Introduction To Data Modeling

info

Mitzu can work on top of RAW data.

It doesn't require any transformations, normalizations, or other modeling. This makes it a great tool for datasets that are ingested into the data warehouse via:

  • ELT/ETL tools, like Fivetran, Airbyte, Rivery, Stitch, etc.
  • CDPs, like Segment, RudderStack, Jitsu, etc.

However, you might have use cases where other tools and services require your data to be modeled. In this section, we will cover the basics of data modeling for Mitzu.

Together, the event tables, dimension tables, and the relationships between them form the semantic layer that Mitzu queries against. Mitzu builds this layer from your warehouse schema during configuration and indexing.

In this section, we will cover the basics of data modeling for Mitzu.

Events and dimensions​

Mitzu works well on top of event data models.
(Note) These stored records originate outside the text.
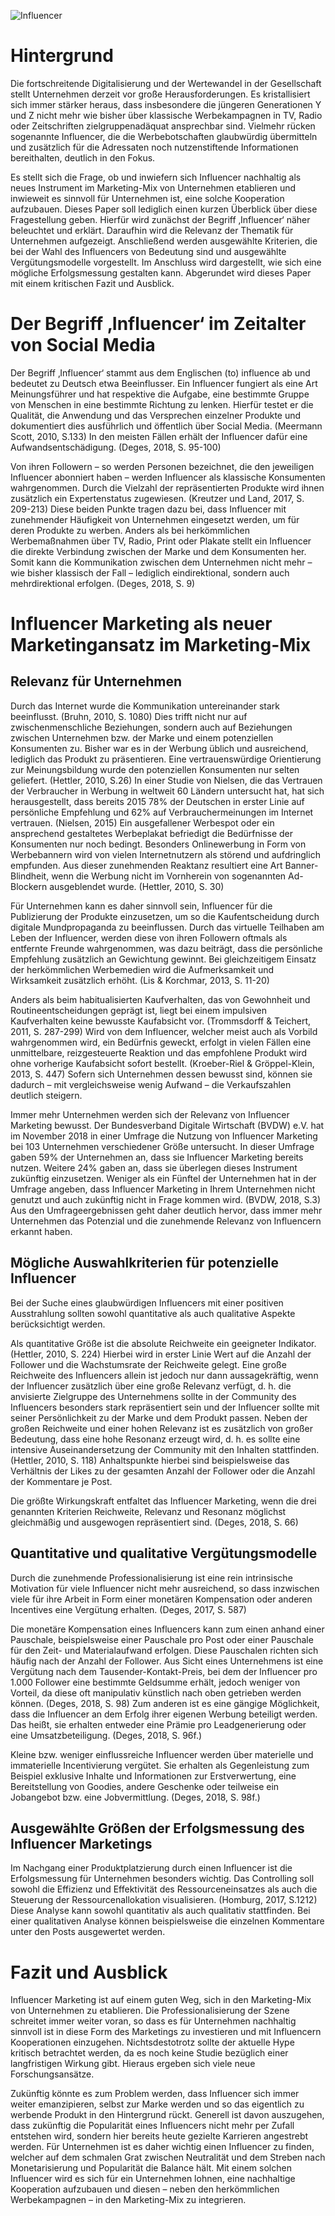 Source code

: ![Influencer](01.jpg)

# Hintergrund

Die fortschreitende Digitalisierung und der Wertewandel in der Gesellschaft stellt Unternehmen derzeit vor große Herausforderungen. Es kristallisiert sich immer stärker heraus, dass insbesondere die jüngeren Generationen Y und Z nicht mehr wie bisher über klassische Werbekampagnen in TV, Radio oder Zeitschriften zielgruppenadäquat ansprechbar sind. Vielmehr rücken sogenannte Influencer, die die Werbebotschaften glaubwürdig übermitteln und zusätzlich für die Adressaten noch nutzenstiftende Informationen bereithalten, deutlich in den Fokus.

Es stellt sich die Frage, ob und inwiefern sich Influencer nachhaltig als neues Instrument im Marketing-Mix von Unternehmen etablieren und inwieweit es sinnvoll für Unternehmen ist, eine solche Kooperation aufzubauen. Dieses Paper soll lediglich einen kurzen Überblick über diese Fragestellung geben. Hierfür wird zunächst der Begriff ‚Influencer‘ näher beleuchtet und erklärt. Daraufhin wird die Relevanz der Thematik für Unternehmen aufgezeigt. Anschließend werden ausgewählte Kriterien, die bei der Wahl des Influencers von Bedeutung sind und ausgewählte Vergütungsmodelle vorgestellt. Im Anschluss wird dargestellt, wie sich eine mögliche Erfolgsmessung gestalten kann. Abgerundet wird dieses Paper mit einem kritischen Fazit und Ausblick.

# Der Begriff ‚Influencer‘ im Zeitalter von Social Media

Der Begriff ‚Influencer‘ stammt aus dem Englischen (to) influence ab und bedeutet zu Deutsch etwa Beeinflusser. Ein Influencer fungiert als eine Art Meinungsführer und hat respektive die Aufgabe, eine bestimmte Gruppe von Menschen in eine bestimmte Richtung zu lenken. Hierfür testet er die Qualität, die Anwendung und das Versprechen einzelner Produkte und dokumentiert dies ausführlich und öffentlich über Social Media. (Meermann Scott, 2010, S.133) In den meisten Fällen erhält der Influencer dafür eine Aufwandsentschädigung. (Deges, 2018, S. 95-100)

Von ihren Followern – so werden Personen bezeichnet, die den jeweiligen Influencer abonniert haben – werden Influencer als klassische Konsumenten wahrgenommen. Durch die Vielzahl der repräsentierten Produkte wird ihnen zusätzlich ein Expertenstatus zugewiesen. (Kreutzer und Land, 2017, S. 209-213) Diese beiden Punkte tragen dazu bei, dass Influencer mit zunehmender Häufigkeit von Unternehmen eingesetzt werden, um für deren Produkte zu werben. Anders als bei herkömmlichen Werbemaßnahmen über TV, Radio, Print oder Plakate stellt ein Influencer die direkte Verbindung zwischen der Marke und dem Konsumenten her. Somit kann die Kommunikation zwischen dem Unternehmen nicht mehr – wie bisher klassisch der Fall – lediglich eindirektional, sondern auch mehrdirektional erfolgen. (Deges, 2018, S. 9)

# Influencer Marketing als neuer Marketingansatz im Marketing-Mix

## Relevanz für Unternehmen

Durch das Internet wurde die Kommunikation untereinander stark beeinflusst. (Bruhn, 2010, S. 1080) Dies trifft nicht nur auf zwischenmenschliche Beziehungen, sondern auch auf Beziehungen zwischen Unternehmen bzw. der Marke und einem potenziellen Konsumenten zu. Bisher war es in der Werbung üblich und ausreichend, lediglich das Produkt zu präsentieren. Eine vertrauenswürdige Orientierung zur Meinungsbildung wurde den potenziellen Konsumenten nur selten geliefert. (Hettler, 2010, S.26) In einer Studie von Nielsen, die das Vertrauen der Verbraucher in Werbung in weltweit 60 Ländern untersucht hat, hat sich herausgestellt, dass bereits 2015 78% der Deutschen in erster Linie auf persönliche Empfehlung und 62% auf Verbrauchermeinungen im Internet vertrauen. (Nielsen, 2015) Ein ausgefallener Werbespot oder ein ansprechend gestaltetes Werbeplakat befriedigt die Bedürfnisse der Konsumenten nur noch bedingt. Besonders Onlinewerbung in Form von Werbebannern wird von vielen Internetnutzern als störend und aufdringlich empfunden. Aus dieser zunehmenden Reaktanz resultiert eine Art Banner-Blindheit, wenn die Werbung nicht im Vornherein von sogenannten Ad-Blockern ausgeblendet wurde. (Hettler, 2010, S. 30)

Für Unternehmen kann es daher sinnvoll sein, Influencer für die Publizierung der Produkte einzusetzen, um so die Kaufentscheidung durch digitale Mundpropaganda zu beeinflussen. Durch das virtuelle Teilhaben am Leben der Influencer, werden diese von ihren Followern oftmals als entfernte Freunde wahrgenommen, was dazu beiträgt, dass die persönliche Empfehlung zusätzlich an Gewichtung gewinnt. Bei gleichzeitigem Einsatz der herkömmlichen Werbemedien wird die Aufmerksamkeit und Wirksamkeit zusätzlich erhöht. (Lis & Korchmar, 2013, S. 11-20)

Anders als beim habitualisierten Kaufverhalten, das von Gewohnheit und Routineentscheidungen geprägt ist, liegt bei einem impulsiven Kaufverhalten keine bewusste Kaufabsicht vor. (Trommsdorff & Teichert, 2011, S. 287-299) Wird von dem Influencer, welcher meist auch als Vorbild wahrgenommen wird, ein Bedürfnis geweckt, erfolgt in vielen Fällen eine unmittelbare, reizgesteuerte Reaktion und das empfohlene Produkt wird ohne vorherige Kaufabsicht sofort bestellt. (Kroeber-Riel & Gröppel-Klein, 2013, S. 447) Sofern sich Unternehmen dessen bewusst sind, können sie dadurch – mit vergleichsweise wenig Aufwand – die Verkaufszahlen deutlich steigern.

Immer mehr Unternehmen werden sich der Relevanz von Influencer Marketing bewusst. Der Bundesverband Digitale Wirtschaft (BVDW) e.V. hat im November 2018 in einer Umfrage die Nutzung von Influencer Marketing bei 103 Unternehmen verschiedener Größe untersucht. In dieser Umfrage gaben 59% der Unternehmen an, dass sie Influencer Marketing bereits nutzen. Weitere 24% gaben an, dass sie überlegen dieses Instrument zukünftig einzusetzen. Weniger als ein Fünftel der Unternehmen hat in der Umfrage angeben, dass Influencer Marketing in Ihrem Unternehmen nicht genutzt und auch zukünftig nicht in Frage kommen wird. (BVDW, 2018, S.3) Aus den Umfrageergebnissen geht daher deutlich hervor, dass immer mehr Unternehmen das Potenzial und die zunehmende Relevanz von Influencern erkannt haben.

## Mögliche Auswahlkriterien für potenzielle Influencer

Bei der Suche eines glaubwürdigen Influencers mit einer positiven Ausstrahlung sollten sowohl quantitative als auch qualitative Aspekte berücksichtigt werden.

Als quantitative Größe ist die absolute Reichweite ein geeigneter Indikator. (Hettler, 2010, S. 224) Hierbei wird in erster Linie Wert auf die Anzahl der Follower und die Wachstumsrate der Reichweite gelegt. Eine große Reichweite des Influencers allein ist jedoch nur dann aussagekräftig, wenn der Influencer zusätzlich über eine große Relevanz verfügt, d. h. die anvisierte Zielgruppe des Unternehmens sollte in der Community des Influencers besonders stark repräsentiert sein und der Influencer sollte mit seiner Persönlichkeit zu der Marke und dem Produkt passen. Neben der großen Reichweite und einer hohen Relevanz ist es zusätzlich von großer Bedeutung, dass eine hohe Resonanz erzeugt wird, d. h. es sollte eine intensive Auseinandersetzung der Community mit den Inhalten stattfinden. (Hettler, 2010, S. 118) Anhaltspunkte hierbei sind beispielsweise das Verhältnis der Likes zu der gesamten Anzahl der Follower oder die Anzahl der Kommentare je Post.

Die größte Wirkungskraft entfaltet das Influencer Marketing, wenn die drei genannten Kriterien Reichweite, Relevanz und Resonanz möglichst gleichmäßig und ausgewogen repräsentiert sind. (Deges, 2018, S. 66)

## Quantitative und qualitative Vergütungsmodelle

Durch die zunehmende Professionalisierung ist eine rein intrinsische Motivation für viele Influencer nicht mehr ausreichend, so dass inzwischen viele für ihre Arbeit in Form einer monetären Kompensation oder anderen Incentives eine Vergütung erhalten. (Deges, 2017, S. 587)

Die monetäre Kompensation eines Influencers kann zum einen anhand einer Pauschale, beispielsweise einer Pauschale pro Post oder einer Pauschale für den Zeit- und Materialaufwand erfolgen. Diese Pauschalen richten sich häufig nach der Anzahl der Follower. Aus Sicht eines Unternehmens ist eine Vergütung nach dem Tausender-Kontakt-Preis, bei dem der Influencer pro 1.000 Follower eine bestimmte Geldsumme erhält, jedoch weniger von Vorteil, da diese oft manipulativ künstlich nach oben getrieben werden können. (Deges, 2018, S. 98) Zum anderen ist es eine gängige Möglichkeit, dass die Influencer an dem Erfolg ihrer eigenen Werbung beteiligt werden. Das heißt, sie erhalten entweder eine Prämie pro Leadgenerierung oder eine Umsatzbeteiligung. (Deges, 2018, S. 96f.)

Kleine bzw. weniger einflussreiche Influencer werden über materielle und immaterielle Incentivierung vergütet. Sie erhalten als Gegenleistung zum Beispiel exklusive Inhalte und Informationen zur Erstverwertung, eine Bereitstellung von Goodies, andere Geschenke oder teilweise ein Jobangebot bzw. eine Jobvermittlung. (Deges, 2018, S. 98f.)

## Ausgewählte Größen der Erfolgsmessung des Influencer Marketings

Im Nachgang einer Produktplatzierung durch einen Influencer ist die Erfolgsmessung für Unternehmen besonders wichtig. Das Controlling soll sowohl die Effizienz und Effektivität des Ressourceneinsatzes als auch die Steuerung der Ressourcenallokation visualisieren. (Homburg, 2017, S.1212) Diese Analyse kann sowohl quantitativ als auch qualitativ stattfinden. Bei einer qualitativen Analyse können beispielsweise die einzelnen Kommentare unter den Posts ausgewertet werden.

# Fazit und Ausblick

Influencer Marketing ist auf einem guten Weg, sich in den Marketing-Mix von Unternehmen zu etablieren. Die Professionalisierung der Szene schreitet immer weiter voran, so dass es für Unternehmen nachhaltig sinnvoll ist in diese Form des Marketings zu investieren und mit Influencern Kooperationen einzugehen. Nichtsdestotrotz sollte der aktuelle Hype kritisch betrachtet werden, da es noch keine Studie bezüglich einer langfristigen Wirkung gibt. Hieraus ergeben sich viele neue Forschungsansätze.

Zukünftig könnte es zum Problem werden, dass Influencer sich immer weiter emanzipieren, selbst zur Marke werden und so das eigentlich zu werbende Produkt in den Hintergrund rückt. Generell ist davon auszugehen, dass zukünftig die Popularität eines Influencers nicht mehr per Zufall entstehen wird, sondern hier bereits heute gezielte Karrieren angestrebt werden. Für Unternehmen ist es daher wichtig einen Influencer zu finden, welcher auf dem schmalen Grat zwischen Neutralität und dem Streben nach Monetarisierung und Popularität die Balance hält. Mit einem solchen Influencer wird es sich für ein Unternehmen lohnen, eine nachhaltige Kooperation aufzubauen und diesen – neben den herkömmlichen Werbekampagnen – in den Marketing-Mix zu integrieren.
If you are familiar with the facts and dimensions model (Star schema), the event data model is very similar.

The main difference is that every fact is always related to a User. This means each "event table" contains two columns:

  • User ID: The ID of the user that performed the event.
  • Event time: The time when the event occurred.

Optionally, you can also add a Group ID column to the event table. This column is used to mark the team or organization the user belongs to.

Every event performed by the user in the product or service must have a single row in the event table.

info

Some event tables might contain an event_name or event_type column. This column represents the name of the event the user performed at a given time.

Event tables that have an event_name column are called multi event tables. They are also referred to as "one big table" or "wide tables". Tables that don't have an event_name column are called single event tables.

success

Mitzu supports both single and multi event tables.

Event properties​

Any column that is present in an event table is considered an event property. If your tables have complex column types such as JSON, MAP, VARIANT, STRUCT, etc., the nested key-value pairs can be considered event properties as well. More on this subject here.

Dimension tables​

Dimension tables contain information about entities in your business. Typically, these are:

  • Orders
  • Users
  • Products
  • Items

These don't have an event_time or event_name column. However, they can have a "primary key" column used to identify the entity.

info

Mitzu currently supports two types of dimension tables:

  • User
  • Group

In the future, we will introduce support for arbitrary dimension tables.

The primary keys in the dimension tables should match the user_id and group_id columns in the event tables.

What Mitzu's semantic layer covers​

Mitzu's semantic layer captures the elements product analytics depends on: events, event properties, filter values, user and group entities, dimension properties, and the relationships between them. The analytics engine uses this layer to construct funnel, retention, and segmentation queries deterministically.